What the exercise asks: Across the entries below, determine how many lines include the word "apport". State only the resulting number.

Data records:

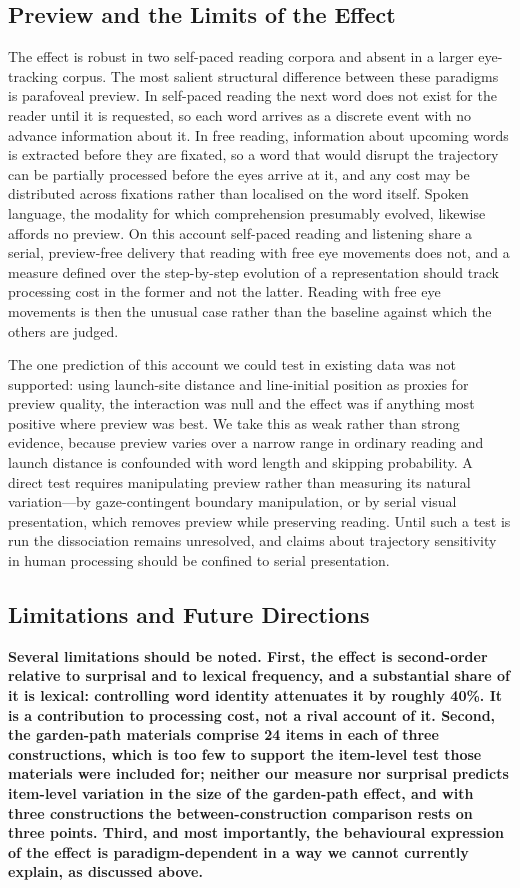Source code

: \documentclass[12pt]{article}
\newcommand{\new}[1]{{\bfseries #1}}
\begin{document}
\new{\subsection{Preview and the Limits of the Effect}

The effect is robust in two self-paced reading corpora and absent in a larger eye-tracking corpus. The most salient structural difference between these paradigms is parafoveal preview. In self-paced reading the next word does not exist for the reader until it is requested, so each word arrives as a discrete event with no advance information about it. In free reading, information about upcoming words is extracted before they are fixated, so a word that would disrupt the trajectory can be partially processed before the eyes arrive at it, and any cost may be distributed across fixations rather than localised on the word itself. Spoken language, the modality for which comprehension presumably evolved, likewise affords no preview. On this account self-paced reading and listening share a serial, preview-free delivery that reading with free eye movements does not, and a measure defined over the step-by-step evolution of a representation should track processing cost in the former and not the latter. Reading with free eye movements is then the unusual case rather than the baseline against which the others are judged.

The one prediction of this account we could test in existing data was not supported: using launch-site distance and line-initial position as proxies for preview quality, the interaction was null and the effect was if anything most positive where preview was best. We take this as weak rather than strong evidence, because preview varies over a narrow range in ordinary reading and launch distance is confounded with word length and skipping probability. A direct test requires manipulating preview rather than measuring its natural variation---by gaze-contingent boundary manipulation, or by serial visual presentation, which removes preview while preserving reading. Until such a test is run the dissociation remains unresolved, and claims about trajectory sensitivity in human processing should be confined to serial presentation.}

\subsection{Limitations and Future Directions}

\new{Several limitations should be noted. First, the effect is second-order relative to surprisal and to lexical frequency, and a substantial share of it is lexical: controlling word identity attenuates it by roughly 40\%. It is a contribution to processing cost, not a rival account of it. Second, the garden-path materials comprise 24 items in each of three constructions, which is too few to support the item-level test those materials were included for; neither our measure nor surprisal predicts item-level variation in the size of the garden-path effect, and with three constructions the between-construction comparison rests on three points. Third, and most importantly, the behavioural expression of the effect is paradigm-dependent in a way we cannot currently explain, as discussed above.}
\end{document}
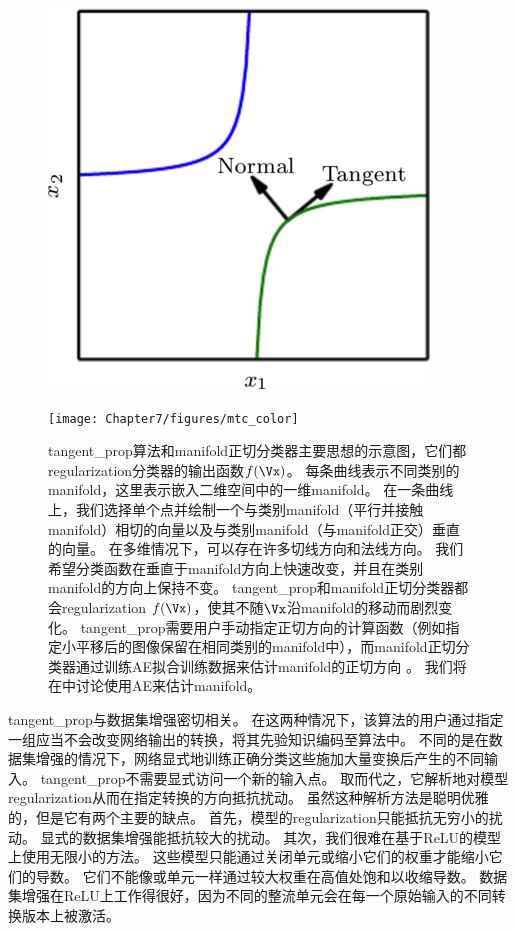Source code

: \begin{figure}[!htb]
\ifOpenSource
\centerline{\includegraphics[scale=0.5]{images/62.png}}
\else
\centerline{\texttt{[image: Chapter7/figures/mtc\_color]}}
\fi
\caption{\gls{tangent_prop}算法\citep{Simard-et-al-1992}和\gls{manifold}正切分类器主要思想的示意图\citep{Rifai-et-al-2011c}，它们都\gls{regularization}分类器的输出函数$f(\Vx)$。
每条曲线表示不同类别的\gls{manifold}，这里表示嵌入二维空间中的一维\gls{manifold}。
在一条曲线上，我们选择单个点并绘制一个与类别\gls{manifold}（平行并接触\gls{manifold}）相切的向量以及与类别\gls{manifold}（与\gls{manifold}正交）垂直的向量。
在多维情况下，可以存在许多切线方向和法线方向。
我们希望分类函数在垂直于\gls{manifold}方向上快速改变，并且在类别\gls{manifold}的方向上保持不变。
\gls{tangent_prop}和\gls{manifold}正切分类器都会\gls{regularization} $f(\Vx)$，使其不随$\Vx$沿\gls{manifold}的移动而剧烈变化。
\gls{tangent_prop}需要用户手动指定正切方向的计算函数（例如指定小平移后的图像保留在相同类别的\gls{manifold}中），而\gls{manifold}正切分类器通过训练\gls{AE}拟合训练数据来估计\gls{manifold}的正切方向 。
我们将在中讨论使用\gls{AE}来估计\gls{manifold}。
}
\label{fig:chap7_mtc_color}
\end{figure}

\gls{tangent_prop}与数据集增强密切相关。
在这两种情况下，该算法的用户通过指定一组应当不会改变网络输出的转换，将其先验知识编码至算法中。
不同的是在数据集增强的情况下，网络显式地训练正确分类这些施加大量变换后产生的不同输入。
\gls{tangent_prop}不需要显式访问一个新的输入点。
取而代之，它解析地对模型\gls{regularization}从而在指定转换的方向抵抗扰动。
虽然这种解析方法是聪明优雅的，但是它有两个主要的缺点。
首先，模型的\gls{regularization}只能抵抗无穷小的扰动。
显式的数据集增强能抵抗较大的扰动。
其次，我们很难在基于\gls{ReLU}的模型上使用无限小的方法。
这些模型只能通过关闭单元或缩小它们的权重才能缩小它们的导数。
它们不能像或单元一样通过较大权重在高值处饱和以收缩导数。
数据集增强在\gls{ReLU}上工作得很好，因为不同的整流单元会在每一个原始输入的不同转换版本上被激活。

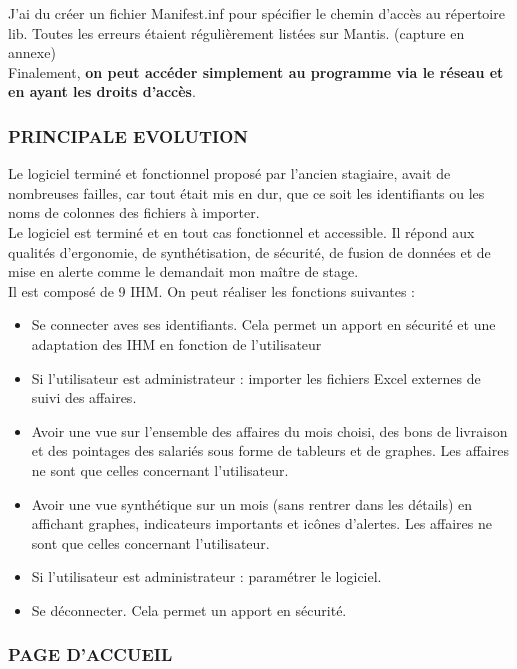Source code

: J’ai du créer un fichier Manifest.inf pour spécifier le chemin d’accès au répertoire lib. Toutes les erreurs étaient régulièrement listées sur Mantis. (capture en annexe) \\

Finalement, \textbf{on peut accéder simplement au programme via le réseau et en ayant les droits d’accès}.

\subsubsection{PRINCIPALE EVOLUTION}

Le logiciel terminé et fonctionnel proposé par l’ancien stagiaire, avait de nombreuses failles, car tout était mis en dur, que ce soit les identifiants ou les noms de colonnes des fichiers à importer. \\

Le logiciel est terminé et en tout cas fonctionnel et accessible. Il répond aux qualités d’ergonomie, de synthétisation, de sécurité, de fusion de données et de mise en alerte comme le demandait mon maître de stage.\\

Il est composé de 9 IHM.  On peut réaliser les fonctions suivantes :
\begin{itemize}
\item Se connecter aves ses identifiants. Cela permet un apport en sécurité et une adaptation des IHM en fonction de l’utilisateur
\item Si l’utilisateur est administrateur : importer les fichiers Excel externes de suivi des affaires.
\item Avoir une vue sur l’ensemble des affaires du mois choisi, des bons de livraison et des pointages des salariés sous forme de tableurs et de graphes. Les affaires ne sont que celles concernant l’utilisateur.
\item Avoir une vue synthétique sur un mois (sans rentrer dans les détails) en affichant graphes, indicateurs importants et icônes d’alertes. Les affaires ne sont que celles concernant l’utilisateur.
\item Si l’utilisateur est administrateur : paramétrer le logiciel.
\item Se déconnecter. Cela permet un apport en sécurité.
\end{itemize}



\subsubsection{PAGE D'ACCUEIL}

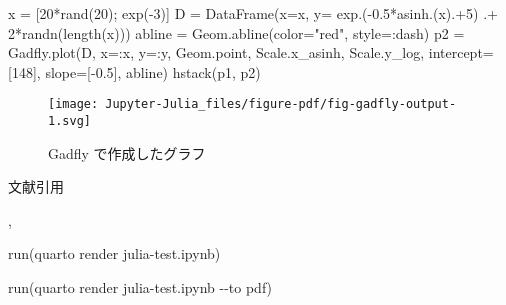 \documentclass[
  letterpaper,
  DIV=11,
  pandoc,
  ja=standard,
  jafont=haranoaji]{bxjsarticle}
\newenvironment{Shaded}{\begin{snugshade}}{\end{snugshade}}
\newcommand{\FloatTok}[1]{\textcolor[rgb]{0.68,0.00,0.00}{#1}}
\newcommand{\FunctionTok}[1]{\textcolor[rgb]{0.28,0.35,0.67}{#1}}
\newcommand{\NormalTok}[1]{\textcolor[rgb]{0.00,0.48,0.65}{#1}}
\newcommand{\OperatorTok}[1]{\textcolor[rgb]{0.37,0.37,0.37}{#1}}
\newcommand{\SpecialStringTok}[1]{\textcolor[rgb]{0.13,0.47,0.30}{#1}}
\newcommand{\StringTok}[1]{\textcolor[rgb]{0.13,0.47,0.30}{#1}}
\begin{document}
\begin{Shaded}
\begin{Highlighting}[]
\NormalTok{x }\OperatorTok{=}\NormalTok{ [}\FloatTok{20}\FunctionTok{*rand}\NormalTok{(}\FloatTok{20}\NormalTok{)}\OperatorTok{;} \FunctionTok{exp}\NormalTok{(}\OperatorTok{{-}}\FloatTok{3}\NormalTok{)]}
\NormalTok{D }\OperatorTok{=} \FunctionTok{DataFrame}\NormalTok{(x}\OperatorTok{=}\NormalTok{x}\OperatorTok{,}\NormalTok{ y}\OperatorTok{=} \FunctionTok{exp}\NormalTok{.(}\OperatorTok{{-}}\FloatTok{0.5}\FunctionTok{*asinh}\NormalTok{.(x)}\OperatorTok{.+}\FloatTok{5}\NormalTok{) }\OperatorTok{.+} \FloatTok{2}\FunctionTok{*randn}\NormalTok{(}\FunctionTok{length}\NormalTok{(x)))}
\NormalTok{abline }\OperatorTok{=}\NormalTok{ Geom.}\FunctionTok{abline}\NormalTok{(color}\OperatorTok{=}\StringTok{"red"}\OperatorTok{,}\NormalTok{ style}\OperatorTok{=:}\NormalTok{dash)}
\NormalTok{p2 }\OperatorTok{=}\NormalTok{ Gadfly.}\FunctionTok{plot}\NormalTok{(D}\OperatorTok{,}\NormalTok{ x}\OperatorTok{=:}\NormalTok{x}\OperatorTok{,}\NormalTok{ y}\OperatorTok{=:}\NormalTok{y}\OperatorTok{,}\NormalTok{  Geom.point}\OperatorTok{,}\NormalTok{  Scale.x\_asinh}\OperatorTok{,}\NormalTok{ Scale.y\_log}\OperatorTok{,}
\NormalTok{     intercept}\OperatorTok{=}\NormalTok{[}\FloatTok{148}\NormalTok{]}\OperatorTok{,}\NormalTok{ slope}\OperatorTok{=}\NormalTok{[}\OperatorTok{{-}}\FloatTok{0.5}\NormalTok{]}\OperatorTok{,}\NormalTok{ abline)}
\FunctionTok{hstack}\NormalTok{(p1}\OperatorTok{,}\NormalTok{ p2)}
\end{Highlighting}
\end{Shaded}

\begin{figure}

{\centering \texttt{[image: Jupyter-Julia\_files/figure-pdf/fig-gadfly-output-1.svg]}

}

\caption{\label{fig-gadfly}Gadfly で作成したグラフ}

\end{figure}

文献引用

\autocite{R-quarto}, \textcite{R-rmdja}

\begin{Shaded}
\begin{Highlighting}[]
\FunctionTok{run}\NormalTok{(}\SpecialStringTok{\textasciigrave{}quarto render julia{-}test.ipynb\textasciigrave{}}\NormalTok{)}
\end{Highlighting}
\end{Shaded}

\begin{Shaded}
\begin{Highlighting}[]
\FunctionTok{run}\NormalTok{(}\SpecialStringTok{\textasciigrave{}quarto render julia{-}test.ipynb {-}{-}to pdf\textasciigrave{}}\NormalTok{)}
\end{Highlighting}
\end{Shaded}


\printbibliography
\end{document}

Exercise result: 2